> **Task objective**: Keep every line of the data below that has the string "from" and present those lines.

> **Data for this task**:
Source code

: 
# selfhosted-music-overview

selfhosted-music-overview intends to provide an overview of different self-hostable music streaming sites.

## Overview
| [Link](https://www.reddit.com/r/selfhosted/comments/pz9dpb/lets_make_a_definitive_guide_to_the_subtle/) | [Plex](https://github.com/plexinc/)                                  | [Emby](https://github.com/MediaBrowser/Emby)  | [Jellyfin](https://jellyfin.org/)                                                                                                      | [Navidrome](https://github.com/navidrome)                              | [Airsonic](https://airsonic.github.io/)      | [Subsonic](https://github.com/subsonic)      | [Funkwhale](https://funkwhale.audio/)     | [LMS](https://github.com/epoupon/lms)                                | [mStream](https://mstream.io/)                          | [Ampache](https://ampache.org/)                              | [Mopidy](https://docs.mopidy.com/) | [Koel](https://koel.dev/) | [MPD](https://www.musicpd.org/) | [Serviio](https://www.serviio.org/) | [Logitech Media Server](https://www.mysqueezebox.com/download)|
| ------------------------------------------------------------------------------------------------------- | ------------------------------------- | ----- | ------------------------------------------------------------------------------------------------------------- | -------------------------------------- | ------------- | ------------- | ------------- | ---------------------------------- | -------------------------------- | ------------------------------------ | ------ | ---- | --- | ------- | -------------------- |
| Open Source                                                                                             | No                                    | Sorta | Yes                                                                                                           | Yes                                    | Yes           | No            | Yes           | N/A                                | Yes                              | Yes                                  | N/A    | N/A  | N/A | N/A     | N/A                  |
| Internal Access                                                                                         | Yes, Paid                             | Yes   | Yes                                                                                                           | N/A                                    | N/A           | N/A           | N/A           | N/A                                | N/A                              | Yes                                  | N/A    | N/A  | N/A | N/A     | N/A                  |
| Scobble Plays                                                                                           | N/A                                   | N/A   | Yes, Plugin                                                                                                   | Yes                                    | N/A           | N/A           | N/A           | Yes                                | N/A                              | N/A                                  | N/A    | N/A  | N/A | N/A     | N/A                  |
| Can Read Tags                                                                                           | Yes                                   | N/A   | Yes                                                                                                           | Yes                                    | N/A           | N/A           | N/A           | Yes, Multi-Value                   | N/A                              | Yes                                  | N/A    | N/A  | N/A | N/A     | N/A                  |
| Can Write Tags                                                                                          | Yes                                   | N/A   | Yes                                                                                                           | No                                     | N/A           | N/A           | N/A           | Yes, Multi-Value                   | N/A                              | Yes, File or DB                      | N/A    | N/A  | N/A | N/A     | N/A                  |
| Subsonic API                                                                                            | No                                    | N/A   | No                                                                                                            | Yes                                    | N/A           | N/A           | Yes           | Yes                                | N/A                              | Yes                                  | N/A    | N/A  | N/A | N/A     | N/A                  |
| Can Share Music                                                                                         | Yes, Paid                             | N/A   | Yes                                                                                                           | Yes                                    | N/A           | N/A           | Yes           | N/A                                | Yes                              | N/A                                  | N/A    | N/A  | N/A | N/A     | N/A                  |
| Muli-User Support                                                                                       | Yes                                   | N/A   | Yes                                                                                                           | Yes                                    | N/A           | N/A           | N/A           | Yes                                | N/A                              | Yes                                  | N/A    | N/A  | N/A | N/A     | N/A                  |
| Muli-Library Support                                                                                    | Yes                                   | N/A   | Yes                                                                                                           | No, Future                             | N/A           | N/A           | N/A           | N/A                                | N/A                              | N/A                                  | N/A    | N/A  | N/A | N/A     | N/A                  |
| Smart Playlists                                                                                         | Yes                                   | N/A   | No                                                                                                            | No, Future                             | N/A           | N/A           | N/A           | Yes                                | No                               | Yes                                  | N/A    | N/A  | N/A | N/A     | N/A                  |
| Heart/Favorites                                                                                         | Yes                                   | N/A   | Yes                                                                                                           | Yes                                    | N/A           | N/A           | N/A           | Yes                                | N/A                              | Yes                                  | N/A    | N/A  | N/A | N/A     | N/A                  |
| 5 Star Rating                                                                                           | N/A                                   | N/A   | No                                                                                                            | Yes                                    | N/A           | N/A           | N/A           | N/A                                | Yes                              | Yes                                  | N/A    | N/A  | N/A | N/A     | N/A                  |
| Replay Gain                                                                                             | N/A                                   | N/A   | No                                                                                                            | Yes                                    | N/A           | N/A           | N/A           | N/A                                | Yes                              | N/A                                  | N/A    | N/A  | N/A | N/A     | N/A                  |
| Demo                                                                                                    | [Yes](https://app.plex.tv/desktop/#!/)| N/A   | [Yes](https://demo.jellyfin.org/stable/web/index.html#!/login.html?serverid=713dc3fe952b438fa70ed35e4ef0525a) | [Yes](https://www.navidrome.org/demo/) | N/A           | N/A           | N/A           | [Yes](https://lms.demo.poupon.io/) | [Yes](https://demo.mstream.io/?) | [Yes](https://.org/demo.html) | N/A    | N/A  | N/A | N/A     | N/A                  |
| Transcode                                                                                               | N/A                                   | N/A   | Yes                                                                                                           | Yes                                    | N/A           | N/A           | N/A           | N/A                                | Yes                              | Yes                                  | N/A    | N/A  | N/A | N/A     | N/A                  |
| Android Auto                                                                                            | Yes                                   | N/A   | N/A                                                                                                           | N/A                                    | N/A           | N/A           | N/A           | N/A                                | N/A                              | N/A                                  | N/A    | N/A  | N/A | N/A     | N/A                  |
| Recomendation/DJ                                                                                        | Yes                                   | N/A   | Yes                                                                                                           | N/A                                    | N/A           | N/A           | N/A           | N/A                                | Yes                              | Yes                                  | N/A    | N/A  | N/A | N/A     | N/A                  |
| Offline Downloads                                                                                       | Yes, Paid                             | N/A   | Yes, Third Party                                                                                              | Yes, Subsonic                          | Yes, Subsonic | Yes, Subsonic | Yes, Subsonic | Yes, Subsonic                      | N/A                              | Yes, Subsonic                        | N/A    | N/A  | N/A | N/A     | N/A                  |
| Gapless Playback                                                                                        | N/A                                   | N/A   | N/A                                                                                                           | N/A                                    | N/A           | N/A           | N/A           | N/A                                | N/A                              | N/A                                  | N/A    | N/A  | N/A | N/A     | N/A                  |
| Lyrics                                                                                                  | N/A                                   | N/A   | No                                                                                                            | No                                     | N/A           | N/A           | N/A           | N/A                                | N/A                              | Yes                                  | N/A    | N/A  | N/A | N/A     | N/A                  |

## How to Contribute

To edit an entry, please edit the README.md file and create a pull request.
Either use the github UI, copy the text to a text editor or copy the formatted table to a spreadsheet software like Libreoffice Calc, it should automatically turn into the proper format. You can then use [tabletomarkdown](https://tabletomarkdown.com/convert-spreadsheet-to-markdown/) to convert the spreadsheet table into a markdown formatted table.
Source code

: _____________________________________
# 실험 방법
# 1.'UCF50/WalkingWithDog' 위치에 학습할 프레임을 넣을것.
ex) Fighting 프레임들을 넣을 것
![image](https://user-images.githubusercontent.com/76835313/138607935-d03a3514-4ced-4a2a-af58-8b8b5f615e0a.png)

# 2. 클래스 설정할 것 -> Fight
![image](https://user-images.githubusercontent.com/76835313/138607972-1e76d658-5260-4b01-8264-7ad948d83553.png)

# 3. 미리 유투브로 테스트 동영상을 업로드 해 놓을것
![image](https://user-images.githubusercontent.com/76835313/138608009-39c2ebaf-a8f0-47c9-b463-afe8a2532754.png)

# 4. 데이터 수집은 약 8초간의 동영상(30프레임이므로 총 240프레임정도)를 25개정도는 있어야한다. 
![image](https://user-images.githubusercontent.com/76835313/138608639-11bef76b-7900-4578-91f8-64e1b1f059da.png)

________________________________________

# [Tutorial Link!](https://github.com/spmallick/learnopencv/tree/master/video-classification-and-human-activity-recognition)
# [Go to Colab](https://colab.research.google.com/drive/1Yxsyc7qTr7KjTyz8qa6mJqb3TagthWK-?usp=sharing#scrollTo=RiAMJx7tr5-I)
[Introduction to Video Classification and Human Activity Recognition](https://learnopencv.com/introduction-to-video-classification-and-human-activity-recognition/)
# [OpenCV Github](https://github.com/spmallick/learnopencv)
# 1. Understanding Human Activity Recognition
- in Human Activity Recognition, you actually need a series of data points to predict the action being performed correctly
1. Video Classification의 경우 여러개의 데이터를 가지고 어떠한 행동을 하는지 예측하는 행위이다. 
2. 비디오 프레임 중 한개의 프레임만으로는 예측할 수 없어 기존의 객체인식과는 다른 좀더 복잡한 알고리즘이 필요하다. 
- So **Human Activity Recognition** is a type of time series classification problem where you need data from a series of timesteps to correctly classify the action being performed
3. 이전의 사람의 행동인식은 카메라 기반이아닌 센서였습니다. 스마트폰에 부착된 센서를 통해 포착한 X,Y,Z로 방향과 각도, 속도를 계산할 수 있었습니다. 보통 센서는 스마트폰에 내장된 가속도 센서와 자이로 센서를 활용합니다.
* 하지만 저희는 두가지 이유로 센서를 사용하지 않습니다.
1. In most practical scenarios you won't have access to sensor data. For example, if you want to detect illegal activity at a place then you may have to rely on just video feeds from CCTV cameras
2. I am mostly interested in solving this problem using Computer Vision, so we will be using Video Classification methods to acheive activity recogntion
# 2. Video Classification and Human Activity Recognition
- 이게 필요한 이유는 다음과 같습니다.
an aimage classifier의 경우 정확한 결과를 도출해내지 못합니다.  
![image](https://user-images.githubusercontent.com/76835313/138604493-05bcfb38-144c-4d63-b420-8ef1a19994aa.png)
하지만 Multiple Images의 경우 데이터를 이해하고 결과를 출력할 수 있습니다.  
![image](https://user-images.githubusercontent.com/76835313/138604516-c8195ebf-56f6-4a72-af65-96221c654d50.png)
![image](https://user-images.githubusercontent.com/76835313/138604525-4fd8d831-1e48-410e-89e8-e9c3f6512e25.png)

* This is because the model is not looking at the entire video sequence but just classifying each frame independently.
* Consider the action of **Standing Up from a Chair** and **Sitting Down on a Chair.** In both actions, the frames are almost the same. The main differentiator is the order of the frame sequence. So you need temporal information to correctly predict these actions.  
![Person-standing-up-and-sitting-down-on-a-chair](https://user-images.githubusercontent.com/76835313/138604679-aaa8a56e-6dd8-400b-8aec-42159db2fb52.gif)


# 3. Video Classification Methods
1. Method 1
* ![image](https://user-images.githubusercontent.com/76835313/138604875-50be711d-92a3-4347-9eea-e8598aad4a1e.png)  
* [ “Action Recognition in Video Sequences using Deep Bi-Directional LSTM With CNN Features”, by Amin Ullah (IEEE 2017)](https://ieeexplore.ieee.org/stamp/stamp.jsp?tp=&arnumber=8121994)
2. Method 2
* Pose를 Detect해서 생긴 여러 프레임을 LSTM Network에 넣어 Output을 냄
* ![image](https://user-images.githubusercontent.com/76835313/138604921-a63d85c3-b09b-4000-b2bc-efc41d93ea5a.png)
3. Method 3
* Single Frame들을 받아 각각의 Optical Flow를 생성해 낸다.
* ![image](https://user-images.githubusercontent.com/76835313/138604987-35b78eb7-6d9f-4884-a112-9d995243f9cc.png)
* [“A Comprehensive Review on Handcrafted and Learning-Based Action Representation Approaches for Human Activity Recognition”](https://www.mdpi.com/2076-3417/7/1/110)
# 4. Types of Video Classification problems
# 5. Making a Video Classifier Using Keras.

> **Response to the task**:
- So **Human Activity Recognition** is a type of time series classification problem where you need data from a series of timesteps to correctly classify the action being performed
1. In most practical scenarios you won't have access to sensor data. For example, if you want to detect illegal activity at a place then you may have to rely on just video feeds from CCTV cameras
* Consider the action of **Standing Up from a Chair** and **Sitting Down on a Chair.** In both actions, the frames are almost the same. The main differentiator is the order of the frame sequence. So you need temporal information to correctly predict these actions.  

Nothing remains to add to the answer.